I want to consider art as a public service. Wildness in art is about art being supported as a part of the fundamental way society functions. Especially considering its major role in honing our current perspectives and our sense of visual memory. For art to arise naturally in public and shared spaces, organically and practically it would simply require a philosophical shift encouraging us to find ways to support and engage with art through a variety of simple approaches. This would initiate its growth organically. As if it grows out the grass, as a part of the daily landscape that we typically navigate. Like an outcropping of daily life. Organically shifting and changing.

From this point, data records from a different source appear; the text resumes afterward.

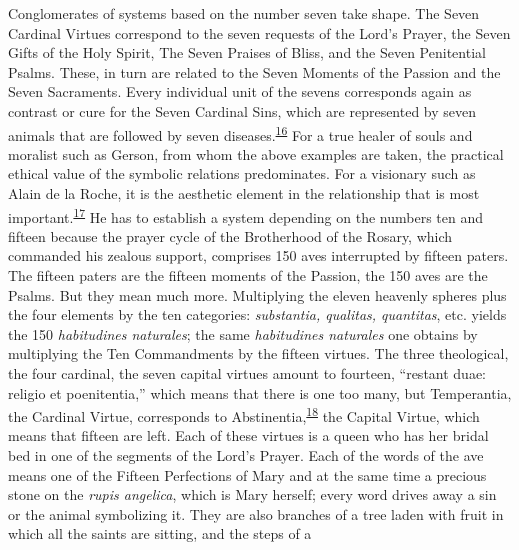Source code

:\protect\hypertarget{16_Chapter_Nine__THE_DECLINE_OF_SYM.xhtmlux5cux23page_241}{}{}Conglomerates
of systems based on the number seven take shape. The Seven Cardinal
Virtues correspond to the seven requests of the Lord's Prayer, the Seven
Gifts of the Holy Spirit, The Seven Praises of Bliss, and the Seven
Penitential Psalms. These, in turn are related to the Seven Moments of
the Passion and the Seven Sacraments. Every individual unit of the
sevens corresponds again as contrast or cure for the Seven Cardinal
Sins, which are represented by seven animals that are followed by seven
diseases.\textsuperscript{\protect\hypertarget{16_Chapter_Nine__THE_DECLINE_OF_SYM.xhtmlux5cux23id_761}{\protect\hyperlink{23_NOTES.xhtmlux5cux23id_762}{16}}}
For a true healer of souls and moralist such as Gerson, from whom the
above examples are taken, the practical ethical value of the symbolic
relations predominates. For a visionary such as Alain de la Roche, it is
the aesthetic element in the relationship that is most
important.\textsuperscript{\protect\hypertarget{16_Chapter_Nine__THE_DECLINE_OF_SYM.xhtmlux5cux23id_759}{\protect\hyperlink{23_NOTES.xhtmlux5cux23id_760}{17}}}
He has to establish a system depending on the numbers ten and fifteen
because the prayer cycle of the Brotherhood of the Rosary, which
commanded his zealous support, comprises 150 aves interrupted by fifteen
paters. The fifteen paters are the fifteen moments of the Passion, the
150 aves are the Psalms. But they mean much more. Multiplying the eleven
heavenly spheres plus the four elements by the ten categories:
\emph{substantia, qualitas, quantitas}, etc. yields the 150
\emph{habitudines naturales}; the same \emph{habitudines naturales} one
obtains by multiplying the Ten Commandments by the fifteen virtues. The
three theological, the four cardinal, the seven capital virtues amount
to fourteen, ``restant duae: religio et poenitentia,'' which means that
there is one too many, but Temperantia, the Cardinal Virtue, corresponds
to
Abstinentia,\textsuperscript{\protect\hypertarget{16_Chapter_Nine__THE_DECLINE_OF_SYM.xhtmlux5cux23id_757}{\protect\hyperlink{23_NOTES.xhtmlux5cux23id_758}{18}}}
the Capital Virtue, which means that fifteen are left. Each of these
virtues is a queen who has her bridal bed in one of the segments of the
Lord's Prayer. Each of the words of the ave means one of the Fifteen
Perfections of Mary and at the same time a precious stone on the
\emph{rupis angelica}, which is Mary herself; every word drives away a
sin or the animal symbolizing it. They are also branches of a tree laden
with fruit in which all the saints are sitting, and the steps of a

Supporting this model would require two substantial steps: money and everyday citizens participating in the artistic process on a daily basis. Both are much easier to implement than a lot of us consider. Citizen participation involves artists; they could submit one-page proposals for creating some type of work in any medium, including performance and social practice, in a specific neighborhood. Artists submit proposals. City officials and the local communities would vote (by elected leaders and ballot proposals) on the projects to be commissioned in each neighborhood with each group’s vote weighted fifty/fifty. Then the artist whose proposal was selected would be embedded in a specific neighborhood for up to five months, not necessarily continuously, to make their project. This could be publicized to the community via flyers and city signs and other public announcements. These would include the artist’s picture and contact info. The project would have to be executed by the end of a calendar year and exist in a public space or be publicly accessible in some form in the neighborhood. The artist could hold weekly meeting hours which could include Saturdays, where local people could meet to give their input or share their ideas, regardless of their profession. There are various ways in which ideas and suggestions could be shared with the artists. They could be communicated in person, or via a virtual suggestion box, and could be delivered at any stage in the project’s iteration. The expense is scalable and more importantly minimal. If you take NYC for example, a city with a 98.5 billion dollar budget, 2 million dollars would pay for more than sixty-five commissions of 30 thousand dollars. This would fund a commission in each of NYC’s community districts and leave funding for an additional seven projects. Other municipalities could adjust for scale and cost of living accordingly.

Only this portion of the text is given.